Stored data:

-------

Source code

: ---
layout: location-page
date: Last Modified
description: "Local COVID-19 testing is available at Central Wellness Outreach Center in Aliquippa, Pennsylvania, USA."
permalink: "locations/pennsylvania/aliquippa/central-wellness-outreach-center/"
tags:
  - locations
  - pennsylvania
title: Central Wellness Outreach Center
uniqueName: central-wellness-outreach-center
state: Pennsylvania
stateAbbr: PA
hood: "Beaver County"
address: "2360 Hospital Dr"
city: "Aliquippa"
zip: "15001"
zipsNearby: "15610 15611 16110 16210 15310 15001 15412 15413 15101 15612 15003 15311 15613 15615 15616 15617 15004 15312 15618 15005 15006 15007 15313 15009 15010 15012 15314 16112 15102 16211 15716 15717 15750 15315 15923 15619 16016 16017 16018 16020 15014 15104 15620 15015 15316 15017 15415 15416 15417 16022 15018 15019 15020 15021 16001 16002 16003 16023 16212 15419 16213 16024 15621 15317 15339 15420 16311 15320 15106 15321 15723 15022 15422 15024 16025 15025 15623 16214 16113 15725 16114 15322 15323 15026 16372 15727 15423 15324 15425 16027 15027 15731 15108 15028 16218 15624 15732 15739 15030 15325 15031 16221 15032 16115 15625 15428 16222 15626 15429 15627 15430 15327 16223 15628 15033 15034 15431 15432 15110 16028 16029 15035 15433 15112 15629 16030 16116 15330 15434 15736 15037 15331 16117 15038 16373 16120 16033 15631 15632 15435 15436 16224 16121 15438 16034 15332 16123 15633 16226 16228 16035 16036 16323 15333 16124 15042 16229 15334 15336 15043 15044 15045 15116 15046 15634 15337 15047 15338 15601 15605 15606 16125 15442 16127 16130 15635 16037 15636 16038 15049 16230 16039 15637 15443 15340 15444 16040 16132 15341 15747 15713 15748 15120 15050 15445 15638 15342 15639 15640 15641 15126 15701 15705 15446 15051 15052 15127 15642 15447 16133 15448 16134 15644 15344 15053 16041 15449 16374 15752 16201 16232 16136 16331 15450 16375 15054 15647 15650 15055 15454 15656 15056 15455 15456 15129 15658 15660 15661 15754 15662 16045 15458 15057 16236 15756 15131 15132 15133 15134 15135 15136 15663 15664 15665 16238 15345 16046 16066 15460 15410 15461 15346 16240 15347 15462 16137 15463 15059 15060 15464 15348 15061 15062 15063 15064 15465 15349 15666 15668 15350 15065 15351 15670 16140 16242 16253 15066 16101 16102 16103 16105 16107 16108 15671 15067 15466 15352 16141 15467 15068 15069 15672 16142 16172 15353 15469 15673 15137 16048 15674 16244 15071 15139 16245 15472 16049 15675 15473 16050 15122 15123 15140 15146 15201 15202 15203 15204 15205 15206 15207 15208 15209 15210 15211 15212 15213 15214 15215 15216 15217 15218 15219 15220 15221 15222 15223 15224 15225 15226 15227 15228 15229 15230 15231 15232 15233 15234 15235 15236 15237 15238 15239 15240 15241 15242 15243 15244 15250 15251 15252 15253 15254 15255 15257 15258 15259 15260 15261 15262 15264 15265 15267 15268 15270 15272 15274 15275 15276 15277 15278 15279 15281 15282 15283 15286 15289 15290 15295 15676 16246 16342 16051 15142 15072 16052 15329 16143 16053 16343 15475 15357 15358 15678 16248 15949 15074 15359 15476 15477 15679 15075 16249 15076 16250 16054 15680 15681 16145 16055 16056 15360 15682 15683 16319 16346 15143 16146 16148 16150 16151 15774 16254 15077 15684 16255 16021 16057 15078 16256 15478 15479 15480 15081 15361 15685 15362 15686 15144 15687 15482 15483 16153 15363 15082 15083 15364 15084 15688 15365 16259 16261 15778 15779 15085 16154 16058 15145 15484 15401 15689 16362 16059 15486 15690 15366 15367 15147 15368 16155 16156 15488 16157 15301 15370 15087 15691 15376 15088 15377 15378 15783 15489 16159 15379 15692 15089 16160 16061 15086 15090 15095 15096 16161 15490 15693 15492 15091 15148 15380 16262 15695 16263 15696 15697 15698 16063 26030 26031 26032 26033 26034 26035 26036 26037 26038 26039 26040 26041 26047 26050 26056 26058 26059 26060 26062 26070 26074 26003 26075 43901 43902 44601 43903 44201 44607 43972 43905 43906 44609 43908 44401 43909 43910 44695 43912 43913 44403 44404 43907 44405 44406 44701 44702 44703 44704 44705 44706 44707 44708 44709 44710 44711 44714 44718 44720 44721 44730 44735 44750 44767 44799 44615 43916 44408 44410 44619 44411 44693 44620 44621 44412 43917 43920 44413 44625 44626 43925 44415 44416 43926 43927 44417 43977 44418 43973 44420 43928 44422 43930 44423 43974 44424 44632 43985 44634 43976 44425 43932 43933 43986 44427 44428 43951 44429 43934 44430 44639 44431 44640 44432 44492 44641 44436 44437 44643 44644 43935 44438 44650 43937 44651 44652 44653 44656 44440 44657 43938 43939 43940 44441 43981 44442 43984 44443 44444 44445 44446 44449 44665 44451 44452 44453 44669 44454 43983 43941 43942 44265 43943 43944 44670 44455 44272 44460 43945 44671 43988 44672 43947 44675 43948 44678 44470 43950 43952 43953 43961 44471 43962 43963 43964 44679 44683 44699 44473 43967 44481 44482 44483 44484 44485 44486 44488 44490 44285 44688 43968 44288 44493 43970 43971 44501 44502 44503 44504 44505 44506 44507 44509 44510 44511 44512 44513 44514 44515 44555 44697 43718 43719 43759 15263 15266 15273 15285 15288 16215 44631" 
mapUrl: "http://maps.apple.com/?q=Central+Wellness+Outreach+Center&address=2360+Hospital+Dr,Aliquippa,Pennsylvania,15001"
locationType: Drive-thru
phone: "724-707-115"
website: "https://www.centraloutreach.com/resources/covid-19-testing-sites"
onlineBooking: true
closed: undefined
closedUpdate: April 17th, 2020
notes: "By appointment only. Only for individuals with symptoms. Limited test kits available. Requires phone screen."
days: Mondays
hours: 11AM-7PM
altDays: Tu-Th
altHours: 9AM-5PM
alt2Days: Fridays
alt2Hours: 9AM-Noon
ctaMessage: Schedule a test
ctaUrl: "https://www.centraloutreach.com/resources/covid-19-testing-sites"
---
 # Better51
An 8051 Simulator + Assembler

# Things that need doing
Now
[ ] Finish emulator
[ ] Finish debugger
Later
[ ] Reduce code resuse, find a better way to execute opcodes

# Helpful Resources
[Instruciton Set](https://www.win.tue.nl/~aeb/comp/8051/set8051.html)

-------

GOAL OF THE EXERCISE: Identify all lines in the records above with the word "address".

TASK RESULT:
address: "2360 Hospital Dr"
mapUrl: "http://maps.apple.com/?q=Central+Wellness+Outreach+Center&address=2360+Hospital+Dr,Aliquippa,Pennsylvania,15001"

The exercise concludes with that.